Reputation: 3402
I have a simple pattern to match with Regex:
{tag:value=text}
tag
, value
and text
are the parts that i want to capture. The trick is that value
is optional (as is the literal ":" before)
here are a few samples:
{tag:value=text}
{tag=text}
{tag:=text}
The first line should have "tag" in the "tag" capture group, "value" in the "value" capture group and "text" in the Text capture group. The two other lines should not have any "value" capture group (or it could be empty)
I have tried variations around the following regex:
{(?<tag>.*):(?<value>.*)?=(?<text>.*)}
This works on sample 1 and 3 but not on the second one.
There can be any number of match in a given text and I want to grab them all.
edit: This is some sample of data I'm trying to match:
Progress: {progress:p1=10%}
Planned duration: {time=10m}
Actors output: {actor:actor1=<nothing to say>}, {actor:actor2=<nothing to say>}
Scene comments: {display=This is a sample scene}
Upvotes: 1
Views: 194
Reputation: 42709
Does this do the trick? It uses a non-greedy modifier ?
after the .*
. This causes it to match as few characters as possible, instead of as many as possible. Since the character following is a :
or a =
, it will stop before reaching them.
{(.*?)(?::(.*?))?=(.*?)}
https://regex101.com/r/fD2eR6/1
Edit: as pointed out below, you're looking for named captures.
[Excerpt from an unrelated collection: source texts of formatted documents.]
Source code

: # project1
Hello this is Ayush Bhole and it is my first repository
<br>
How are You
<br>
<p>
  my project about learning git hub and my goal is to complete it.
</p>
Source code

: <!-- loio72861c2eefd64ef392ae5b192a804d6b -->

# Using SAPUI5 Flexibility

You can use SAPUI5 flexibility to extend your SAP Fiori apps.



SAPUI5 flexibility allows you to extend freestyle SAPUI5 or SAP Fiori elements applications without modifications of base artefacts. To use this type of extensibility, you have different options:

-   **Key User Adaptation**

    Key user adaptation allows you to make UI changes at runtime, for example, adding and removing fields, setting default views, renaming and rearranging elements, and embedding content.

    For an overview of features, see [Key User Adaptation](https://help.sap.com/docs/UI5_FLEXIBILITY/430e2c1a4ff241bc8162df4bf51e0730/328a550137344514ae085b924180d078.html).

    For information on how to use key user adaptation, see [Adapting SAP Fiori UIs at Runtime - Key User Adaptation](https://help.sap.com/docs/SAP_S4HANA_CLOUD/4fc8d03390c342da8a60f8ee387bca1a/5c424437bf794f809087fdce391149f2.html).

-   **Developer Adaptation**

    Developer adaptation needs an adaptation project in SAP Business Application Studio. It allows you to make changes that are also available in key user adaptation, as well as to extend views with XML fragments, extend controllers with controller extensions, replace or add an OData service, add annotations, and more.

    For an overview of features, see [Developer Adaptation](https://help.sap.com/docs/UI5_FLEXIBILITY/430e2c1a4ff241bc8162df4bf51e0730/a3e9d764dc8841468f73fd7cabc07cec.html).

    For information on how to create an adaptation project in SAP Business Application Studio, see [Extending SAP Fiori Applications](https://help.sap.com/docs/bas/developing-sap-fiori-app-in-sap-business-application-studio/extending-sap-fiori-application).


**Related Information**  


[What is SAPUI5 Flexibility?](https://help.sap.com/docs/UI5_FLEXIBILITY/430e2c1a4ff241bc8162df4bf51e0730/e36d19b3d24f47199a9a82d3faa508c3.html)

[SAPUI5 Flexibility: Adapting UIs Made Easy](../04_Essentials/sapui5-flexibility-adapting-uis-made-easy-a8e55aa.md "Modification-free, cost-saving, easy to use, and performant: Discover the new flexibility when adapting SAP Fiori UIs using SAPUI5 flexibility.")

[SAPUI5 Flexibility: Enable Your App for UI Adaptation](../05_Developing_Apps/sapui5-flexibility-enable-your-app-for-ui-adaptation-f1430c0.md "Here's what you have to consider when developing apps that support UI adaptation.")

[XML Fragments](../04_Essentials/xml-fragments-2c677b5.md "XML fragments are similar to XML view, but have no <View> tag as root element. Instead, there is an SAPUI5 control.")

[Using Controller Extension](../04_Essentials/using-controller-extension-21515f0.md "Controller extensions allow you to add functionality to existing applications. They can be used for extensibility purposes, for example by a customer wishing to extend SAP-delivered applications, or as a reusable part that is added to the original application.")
{(?<tag>.*?)(?::(?<val>.*?))?=(?<text>.*?)}
Updated URL: https://regex101.com/r/fD2eR6/2
Upvotes: 4
Reputation: 89584
The source of your problems comes from the use of .*
that is too permissive (and that may cause a lot of backtracking when the pattern works). You can replace all of these .
with the appropriate negated character class:
{(?<tag>[^:=]*)(?::(?<value>[^=]*))?=(?<text>[^}]*)}
With a negated character class you can always use a greedy quantifier because that is the set of allowed characters that stops the quantifier and the regex engine doesn't have to test for each character if the next is a :
, a =
or a }
.
Upvotes: 4